━━━━━ DATA ━━━━━

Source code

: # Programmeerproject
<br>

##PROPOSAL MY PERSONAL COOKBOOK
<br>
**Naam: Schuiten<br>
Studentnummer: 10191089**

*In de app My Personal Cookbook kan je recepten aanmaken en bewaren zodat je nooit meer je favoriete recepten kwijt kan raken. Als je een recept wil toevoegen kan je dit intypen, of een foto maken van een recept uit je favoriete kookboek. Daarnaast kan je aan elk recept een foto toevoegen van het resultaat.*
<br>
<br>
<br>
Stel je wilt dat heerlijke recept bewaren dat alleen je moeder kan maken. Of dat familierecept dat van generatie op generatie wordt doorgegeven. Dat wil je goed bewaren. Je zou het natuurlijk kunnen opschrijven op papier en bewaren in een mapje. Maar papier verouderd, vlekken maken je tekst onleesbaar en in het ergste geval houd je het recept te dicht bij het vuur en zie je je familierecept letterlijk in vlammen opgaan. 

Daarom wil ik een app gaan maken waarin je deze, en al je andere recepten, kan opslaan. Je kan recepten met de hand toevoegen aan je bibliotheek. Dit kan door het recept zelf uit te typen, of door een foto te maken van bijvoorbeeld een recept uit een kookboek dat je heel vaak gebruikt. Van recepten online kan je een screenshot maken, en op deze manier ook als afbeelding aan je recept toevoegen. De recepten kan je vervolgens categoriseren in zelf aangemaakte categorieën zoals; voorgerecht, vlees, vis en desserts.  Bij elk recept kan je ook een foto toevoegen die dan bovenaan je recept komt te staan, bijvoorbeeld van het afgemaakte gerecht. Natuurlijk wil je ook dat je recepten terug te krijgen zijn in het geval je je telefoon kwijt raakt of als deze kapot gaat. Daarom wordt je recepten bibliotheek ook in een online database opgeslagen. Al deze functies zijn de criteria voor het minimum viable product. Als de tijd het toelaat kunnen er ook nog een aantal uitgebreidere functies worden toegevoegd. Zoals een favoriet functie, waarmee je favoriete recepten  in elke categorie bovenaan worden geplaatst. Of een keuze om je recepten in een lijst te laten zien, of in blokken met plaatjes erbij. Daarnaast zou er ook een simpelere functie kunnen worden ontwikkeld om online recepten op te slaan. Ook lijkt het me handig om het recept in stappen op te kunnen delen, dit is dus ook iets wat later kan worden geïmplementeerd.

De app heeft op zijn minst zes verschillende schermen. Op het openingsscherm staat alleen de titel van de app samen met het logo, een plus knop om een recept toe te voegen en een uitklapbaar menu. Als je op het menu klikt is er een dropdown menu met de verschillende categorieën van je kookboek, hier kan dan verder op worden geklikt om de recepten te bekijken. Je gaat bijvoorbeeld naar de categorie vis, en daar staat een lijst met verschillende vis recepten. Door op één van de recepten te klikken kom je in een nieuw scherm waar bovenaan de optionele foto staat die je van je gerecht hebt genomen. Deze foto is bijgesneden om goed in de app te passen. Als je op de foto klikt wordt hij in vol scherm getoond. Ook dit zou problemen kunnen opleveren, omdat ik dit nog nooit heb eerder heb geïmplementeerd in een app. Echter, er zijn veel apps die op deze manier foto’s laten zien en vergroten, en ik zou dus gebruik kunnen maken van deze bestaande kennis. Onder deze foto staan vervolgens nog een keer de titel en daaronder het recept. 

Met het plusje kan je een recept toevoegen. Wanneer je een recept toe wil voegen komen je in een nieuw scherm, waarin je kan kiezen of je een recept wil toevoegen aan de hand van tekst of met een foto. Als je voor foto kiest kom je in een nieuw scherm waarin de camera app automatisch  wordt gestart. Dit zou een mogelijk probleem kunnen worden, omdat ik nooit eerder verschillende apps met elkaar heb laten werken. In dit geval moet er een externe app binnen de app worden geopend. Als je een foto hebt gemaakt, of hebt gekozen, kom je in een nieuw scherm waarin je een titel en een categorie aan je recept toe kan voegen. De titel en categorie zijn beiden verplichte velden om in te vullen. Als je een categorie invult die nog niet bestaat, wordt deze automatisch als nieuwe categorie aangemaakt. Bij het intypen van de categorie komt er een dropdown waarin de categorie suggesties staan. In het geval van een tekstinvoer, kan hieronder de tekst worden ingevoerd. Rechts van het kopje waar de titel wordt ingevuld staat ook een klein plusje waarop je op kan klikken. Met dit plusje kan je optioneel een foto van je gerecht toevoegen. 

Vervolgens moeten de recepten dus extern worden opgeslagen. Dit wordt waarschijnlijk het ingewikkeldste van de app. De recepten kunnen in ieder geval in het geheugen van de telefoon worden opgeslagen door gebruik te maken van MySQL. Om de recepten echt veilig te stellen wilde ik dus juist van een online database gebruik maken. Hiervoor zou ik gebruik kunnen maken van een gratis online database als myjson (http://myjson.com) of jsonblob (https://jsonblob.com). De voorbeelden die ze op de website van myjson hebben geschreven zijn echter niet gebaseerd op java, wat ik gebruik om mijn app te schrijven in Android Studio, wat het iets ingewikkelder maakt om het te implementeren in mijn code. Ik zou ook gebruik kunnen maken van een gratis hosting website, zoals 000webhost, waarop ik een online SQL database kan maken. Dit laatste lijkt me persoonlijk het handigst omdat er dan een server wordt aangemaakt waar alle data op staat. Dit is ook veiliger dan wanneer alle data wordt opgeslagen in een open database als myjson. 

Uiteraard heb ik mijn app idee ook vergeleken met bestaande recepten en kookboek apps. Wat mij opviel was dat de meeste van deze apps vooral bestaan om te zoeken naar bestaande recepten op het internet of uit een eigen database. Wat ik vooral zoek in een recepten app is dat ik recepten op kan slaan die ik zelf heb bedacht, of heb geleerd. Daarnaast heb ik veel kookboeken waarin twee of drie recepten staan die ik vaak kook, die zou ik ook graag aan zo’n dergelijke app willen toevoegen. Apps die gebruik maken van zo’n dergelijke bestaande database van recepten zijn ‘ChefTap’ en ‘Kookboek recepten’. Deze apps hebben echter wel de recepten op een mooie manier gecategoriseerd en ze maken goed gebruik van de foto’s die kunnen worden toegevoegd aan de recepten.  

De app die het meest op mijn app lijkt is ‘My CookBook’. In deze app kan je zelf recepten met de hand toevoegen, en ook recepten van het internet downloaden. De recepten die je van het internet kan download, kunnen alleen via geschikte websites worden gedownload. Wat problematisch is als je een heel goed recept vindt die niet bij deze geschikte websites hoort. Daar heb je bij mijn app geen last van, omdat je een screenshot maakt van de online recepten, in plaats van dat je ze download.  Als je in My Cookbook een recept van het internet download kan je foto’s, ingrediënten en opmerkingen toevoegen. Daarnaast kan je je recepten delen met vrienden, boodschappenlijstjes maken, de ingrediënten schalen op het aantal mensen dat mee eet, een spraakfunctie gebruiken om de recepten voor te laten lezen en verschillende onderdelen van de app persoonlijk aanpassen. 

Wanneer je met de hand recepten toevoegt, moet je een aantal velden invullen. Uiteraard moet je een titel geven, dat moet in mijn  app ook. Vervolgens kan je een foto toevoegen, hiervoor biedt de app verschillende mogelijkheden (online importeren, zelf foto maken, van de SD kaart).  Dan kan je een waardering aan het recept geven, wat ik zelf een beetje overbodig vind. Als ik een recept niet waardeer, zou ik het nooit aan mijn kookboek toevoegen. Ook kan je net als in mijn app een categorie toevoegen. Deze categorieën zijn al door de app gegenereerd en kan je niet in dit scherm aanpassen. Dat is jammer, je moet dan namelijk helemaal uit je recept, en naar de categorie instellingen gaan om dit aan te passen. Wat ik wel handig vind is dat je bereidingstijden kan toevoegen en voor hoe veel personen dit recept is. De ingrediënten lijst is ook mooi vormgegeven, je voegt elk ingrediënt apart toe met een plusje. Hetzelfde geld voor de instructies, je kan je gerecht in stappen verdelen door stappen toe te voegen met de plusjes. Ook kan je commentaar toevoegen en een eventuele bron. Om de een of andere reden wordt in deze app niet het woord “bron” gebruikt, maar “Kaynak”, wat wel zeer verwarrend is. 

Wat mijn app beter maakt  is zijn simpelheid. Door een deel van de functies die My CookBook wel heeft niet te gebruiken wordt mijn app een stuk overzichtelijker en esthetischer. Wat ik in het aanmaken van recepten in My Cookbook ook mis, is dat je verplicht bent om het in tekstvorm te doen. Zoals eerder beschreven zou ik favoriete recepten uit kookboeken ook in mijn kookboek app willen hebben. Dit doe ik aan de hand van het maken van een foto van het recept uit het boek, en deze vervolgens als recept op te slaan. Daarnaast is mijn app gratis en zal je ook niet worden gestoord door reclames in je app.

━━━━━

TASK GOAL =
Take the listing from its first line to the line containing "Studentnummer: 10191089**". Reproduce those lines exactly and nothing else.

EXERCISE ANSWER =
Source code

: # Programmeerproject
<br>

##PROPOSAL MY PERSONAL COOKBOOK
<br>
**Naam: Schuiten<br>
Studentnummer: 10191089**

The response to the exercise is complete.